Container Runtime Interface streaming explained

The Kubernetes Container Runtime Interface (CRI)
acts as the main connection between the kubelet
and the Container Runtime.
Those runtimes have to provide a gRPC server which has to
fulfill a Kubernetes defined Protocol Buffer interface.
This API definition
evolves over time, for example when contributors add new features or fields are
going to become deprecated.

In this blog post, I’d like to dive into the functionality and history of three
extraordinary Remote Procedure Calls (RPCs), which are truly outstanding in
terms of how they work: Exec, Attach and PortForward.

Exec can be used to run dedicated commands within the container and stream
the output to a client like kubectl or
crictl. It also allows interaction with
that process using standard input (stdin), for example if users want to run a
new shell instance within an existing workload.

Attach streams the output of the currently running process via standard I/O
from the container to the client and also allows interaction with them. This is
particularly useful if users want to see what is going on in the container and
be able to interact with the process.

PortForward can be utilized to forward a port from the host to the container
to be able to interact with it using third party network tools. This allows it
to bypass Kubernetes services
for a certain workload and interact with its network interface.
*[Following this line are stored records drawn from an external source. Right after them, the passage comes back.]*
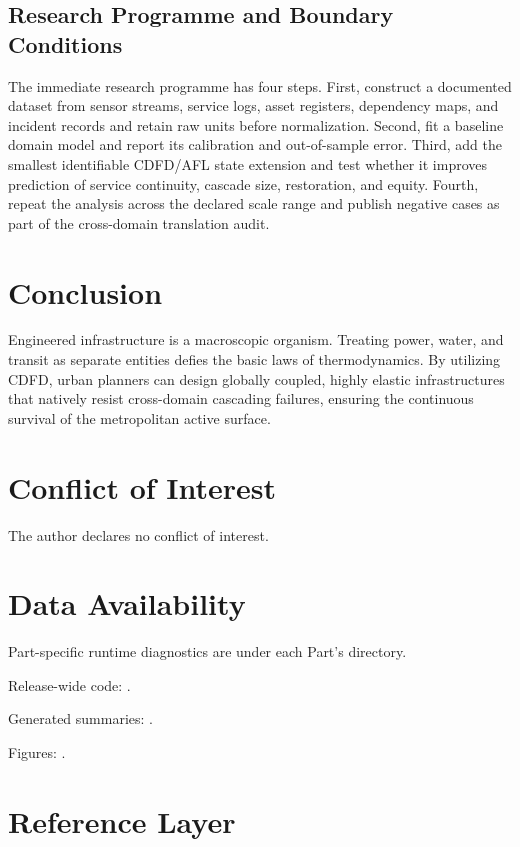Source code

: \documentclass[11pt,a4paper]{article}
\begin{document}
\subsection{Research Programme and Boundary Conditions}

The immediate research programme has four steps. First, construct a documented
dataset from sensor streams, service logs, asset registers, dependency maps, and incident records and retain raw units before normalization.
Second, fit a baseline domain model and report its calibration and out-of-sample
error. Third, add the smallest identifiable CDFD/AFL state extension and test
whether it improves prediction of service continuity, cascade size, restoration, and equity. Fourth, repeat the
analysis across the declared scale range and publish negative cases as part of
the cross-domain translation audit.


\section{Conclusion}
Engineered infrastructure is a macroscopic organism. Treating power, water, and transit as separate entities defies the basic laws of thermodynamics. By utilizing CDFD, urban planners can design globally coupled, highly elastic infrastructures that natively resist cross-domain cascading failures, ensuring the continuous survival of the metropolitan active surface.
\section*{Conflict of Interest} The author declares no conflict of interest.
\section*{Data Availability}
Part-specific runtime diagnostics are under each Part's  directory.

Release-wide code: .

Generated summaries: .

Figures: .


\section{Reference Layer}


\end{document}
What is so special about them?

All RPCs of the CRI either use the gRPC unary calls
for communication or the server side streaming
feature (only GetContainerEvents right now). This means that mainly all RPCs
retrieve a single client request and have to return a single server response.
The same applies to Exec, Attach, and PortForward, where their protocol definition
looks like this:

// Exec prepares a streaming endpoint to execute a command in the container.
rpc Exec(ExecRequest) returns (ExecResponse) {}

// Attach prepares a streaming endpoint to attach to a running container.
rpc Attach(AttachRequest) returns (AttachResponse) {}

// PortForward prepares a streaming endpoint to forward ports from a PodSandbox.
rpc PortForward(PortForwardRequest) returns (PortForwardResponse) {}

The requests carry everything required to allow the server to do the work,
for example, the ContainerId or command (Cmd) to be run in case of Exec.
More interestingly, all of their responses only contain a url:

message ExecResponse {
 // Fully qualified URL of the exec streaming server.
 string url = 1;
}

message AttachResponse {
 // Fully qualified URL of the attach streaming server.
 string url = 1;
}

message PortForwardResponse {
 // Fully qualified URL of the port-forward streaming server.
 string url = 1;
}

Why is it implemented like that? Well, the original design document
for those RPCs even predates Kubernetes Enhancements Proposals (KEPs)
and was originally outlined back in 2016. The kubelet had a native
implementation for Exec, Attach, and PortForward before the
initiative to bring the functionality to the CRI started. Before that,
everything was bound to Docker or the later abandoned
container runtime rkt.

The CRI related design document also elaborates on the option to use native RPC
streaming for exec, attach, and port forward. The downsides outweighed this
approach: the kubelet would still create a network bottleneck and future
runtimes would not be free in choosing the server implementation details. Also,
another option that the Kubelet implements a portable, runtime-agnostic solution
has been abandoned over the final one, because this would mean another project
to maintain which nevertheless would be runtime dependent.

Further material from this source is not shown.